There are four types of memory operation orderings

  • W -> R: write to X must commit before subsequent read from Y
  • R -> R: read from X must commit before subsequent read from Y
  • R -> W: read to X must commit before subsequent write to Y
  • W -> W: write to X must commit before subsequent write to Y

Note: “write must commit before subsequent read” means: When a write comes before a read in program order, the write must commit(its results are visible) by the time the read occurs.

A sequentially consistent memory system maintains all four memory operation orderings.

Sequential consistency #

A parallel system is sequentially consistent if the result of any parallel execution is the same as if all the memory operations were executed in some sequential order, and the memory operation operations of any one processor are executed in program order.

02
Figure 2: sequential consistency example, Note, now timeline lists operations to address X and Y

A switch metaphor for sequential consistency

  • All processors issue load and stores in program order
  • Memory chooses a processor, performs a memory operations to completion, then chooses another processor,…
03
Figure 3: A switch metaphor for sequential consistency

Quick example

04
Figure 4: Quick example: assume A and B are intiallized to 0. Questiong: Imageine threads 1 and 2 are beign run simutaneously on a two processor system. What will get printed?

Answer: assuming writes propagate immediately(e.g., P1 won’t continue to if statement untile P2 observes the write to A), then the code will either print “hello” or “world” or nothing, but not both.
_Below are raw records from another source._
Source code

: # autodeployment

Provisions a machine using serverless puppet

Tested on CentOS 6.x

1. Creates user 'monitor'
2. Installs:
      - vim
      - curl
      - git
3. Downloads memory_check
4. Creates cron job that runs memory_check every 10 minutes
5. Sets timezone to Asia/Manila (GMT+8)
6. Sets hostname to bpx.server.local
Relaxing memory operation ordering #

  • A sequentially consistent memory system maintains all for memory operation orderings(w -> R, R -> R, R -> w, W -> W).
  • Relaxed memory consistency models allow certain orderings to be violated. Back to the quick example:
05
Figure 5: ILP as a motivation to reorder the instruction execution order

Motivation for relaxed consistency: hiding latency #

Why are we interested in relaxing ordering requirements?

  • To gain performance
  • Specifically, hiding memory latency: overlap memory access operations with other operations when they are independent
  • Remember, memory access in a cache coherent system may entail much more work than simply reading bits from memory(finding data, sending invalidations, etc.)
06
Figure 6: Overlap memory access operations with other operations when they are independent to hide latency

Another way of thinking about relaxed ordering

07
Figure 7: Another way of thinking about relaxed ordering

Allowing reads to move ahead of writes #

By allowing reads to move ahead of writes, it means the W -> R is relaxed:

  • W -> R: write to X must commit before subsequent read from Y
  • R -> R: read from X must commit before subsequent read from Y
  • R -> W: read to X must commit before subsequent write to Y
  • W -> W: write to X must commit before subsequent write to Y

By allowing reads to move ahead of writes, it allows processor to hide latency of writes

08
Figure 8: Another way of interpreting Figure 6, Allowing reads to move ahead of writes to hide latency

Write buffering example #

Write buffering is a common processor optimization that allows reads to proceed in front of prior writes(relaxes W -> R ordering)

09
Figure 9: Write buffering as an example to hide latency
  • When store is issued, processor buffers store in write buffer(assume store is to address X)
  • Processor immediately begins executing subsequent loads, provided they are not accessing address X(exploits ILP in program)
  • Further writes can also be added to write buffer(write buffer is processed in order, there is no W -> W reordering)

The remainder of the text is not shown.